ASSIGNED TASK: How many lines in the records below contain the word "sourced"? State that number and nothing more.

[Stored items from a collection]
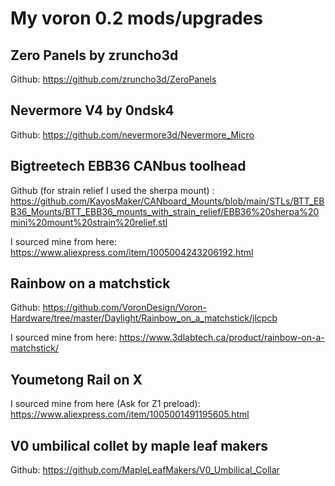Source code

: 

# My voron 0.2 mods/upgrades


## Zero Panels by zruncho3d

Github: https://github.com/zruncho3d/ZeroPanels



## Nevermore V4 by 0ndsk4

Github: https://github.com/nevermore3d/Nevermore_Micro



## Bigtreetech EBB36 CANbus toolhead

Github (for strain relief I used the sherpa mount) : https://github.com/KayosMaker/CANboard_Mounts/blob/main/STLs/BTT_EBB36_Mounts/BTT_EBB36_mounts_with_strain_relief/EBB36%20sherpa%20mini%20mount%20strain%20relief.stl

I sourced mine from here: https://www.aliexpress.com/item/1005004243206192.html



## Rainbow on a matchstick

Github: https://github.com/VoronDesign/Voron-Hardware/tree/master/Daylight/Rainbow_on_a_matchstick/jlcpcb

I sourced mine from here: https://www.3dlabtech.ca/product/rainbow-on-a-matchstick/



## Youmetong Rail on X

I sourced mine from here (Ask for Z1 preload): https://www.aliexpress.com/item/1005001491195605.html



## V0 umbilical collet by maple leaf makers

Github: https://github.com/MapleLeafMakers/V0_Umbilical_Collar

TASK OUTPUT: 3